> **Work request**: Transcribe all of the data verbatim, please, and leave out its pictures.

(Stored data entries)
__________

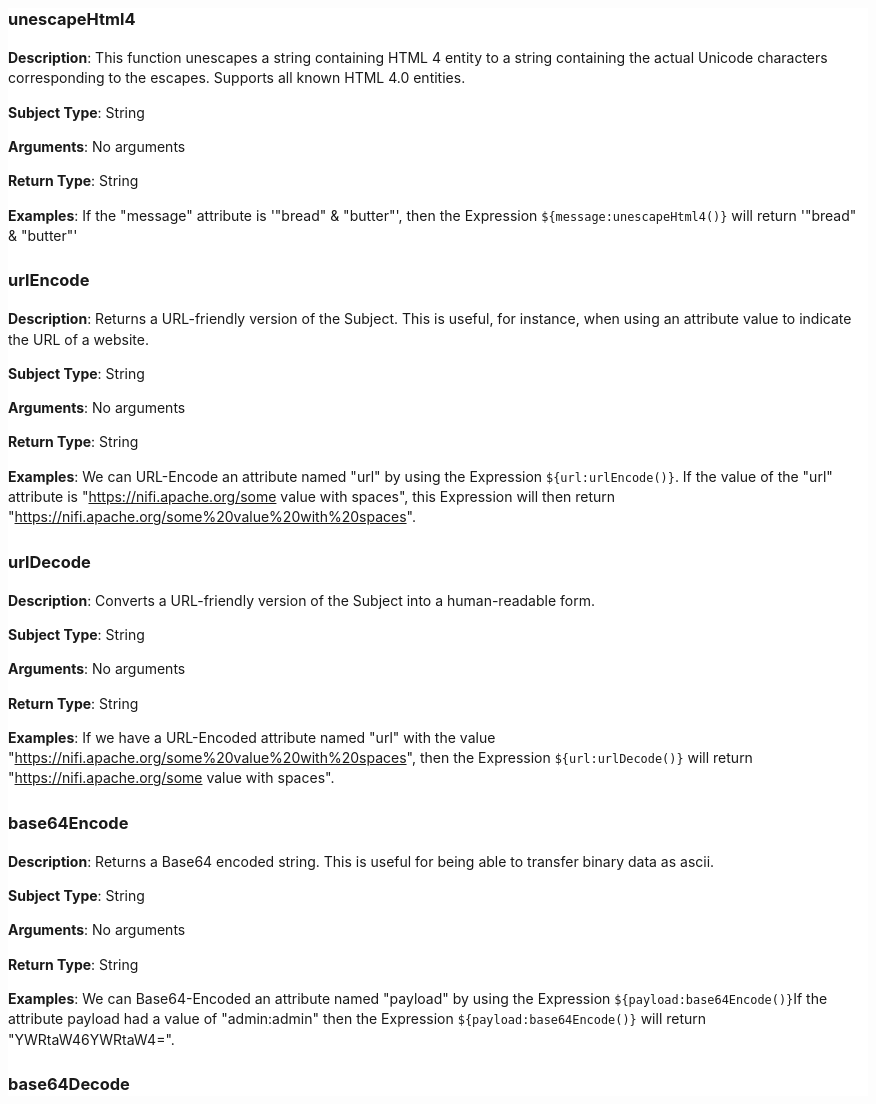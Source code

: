 ### unescapeHtml4

**Description**: This function unescapes a string containing HTML 4 entity to a string containing the actual Unicode characters corresponding to the escapes. Supports all known HTML 4.0 entities.

**Subject Type**: String

**Arguments**: No arguments

**Return Type**: String

**Examples**: If the "message" attribute is '"bread" & "butter"', then the Expression `${message:unescapeHtml4()}` will return '"bread" & "butter"'

### urlEncode

**Description**: Returns a URL-friendly version of the Subject. This is useful, for instance, when using an attribute value to indicate the URL of a website.

**Subject Type**: String

**Arguments**: No arguments

**Return Type**: String

**Examples**: We can URL-Encode an attribute named "url" by using the Expression `${url:urlEncode()}`. If the value of the "url" attribute is "https://nifi.apache.org/some value with spaces", this Expression will then return "https://nifi.apache.org/some%20value%20with%20spaces".

### urlDecode

**Description**: Converts a URL-friendly version of the Subject into a human-readable form.

**Subject Type**: String

**Arguments**: No arguments

**Return Type**: String

**Examples**: If we have a URL-Encoded attribute named "url" with the value "https://nifi.apache.org/some%20value%20with%20spaces", then the Expression `${url:urlDecode()}` will return "https://nifi.apache.org/some value with spaces".

### base64Encode

**Description**: Returns a Base64 encoded string. This is useful for being able to transfer binary data as ascii.

**Subject Type**: String

**Arguments**: No arguments

**Return Type**: String

**Examples**: We can Base64-Encoded an attribute named "payload" by using the Expression `${payload:base64Encode()}`If the attribute payload had a value of "admin:admin" then the Expression `${payload:base64Encode()}` will return "YWRtaW46YWRtaW4=".

### base64Decode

__________

> **Task response**:
Source code

: ### unescapeHtml4

**Description**: This function unescapes a string containing HTML 4 entity to a string containing the actual Unicode characters corresponding to the escapes. Supports all known HTML 4.0 entities.

**Subject Type**: String

**Arguments**: No arguments

**Return Type**: String

**Examples**: If the "message" attribute is '"bread" & "butter"', then the Expression `${message:unescapeHtml4()}` will return '"bread" & "butter"'

### urlEncode

**Description**: Returns a URL-friendly version of the Subject. This is useful, for instance, when using an attribute value to indicate the URL of a website.

**Subject Type**: String

**Arguments**: No arguments

**Return Type**: String

**Examples**: We can URL-Encode an attribute named "url" by using the Expression `${url:urlEncode()}`. If the value of the "url" attribute is "https://nifi.apache.org/some value with spaces", this Expression will then return "https://nifi.apache.org/some%20value%20with%20spaces".

### urlDecode

**Description**: Converts a URL-friendly version of the Subject into a human-readable form.

**Subject Type**: String

**Arguments**: No arguments

**Return Type**: String

**Examples**: If we have a URL-Encoded attribute named "url" with the value "https://nifi.apache.org/some%20value%20with%20spaces", then the Expression `${url:urlDecode()}` will return "https://nifi.apache.org/some value with spaces".

### base64Encode

**Description**: Returns a Base64 encoded string. This is useful for being able to transfer binary data as ascii.

**Subject Type**: String

**Arguments**: No arguments

**Return Type**: String

**Examples**: We can Base64-Encoded an attribute named "payload" by using the Expression `${payload:base64Encode()}`If the attribute payload had a value of "admin:admin" then the Expression `${payload:base64Encode()}` will return "YWRtaW46YWRtaW4=".

### base64Decode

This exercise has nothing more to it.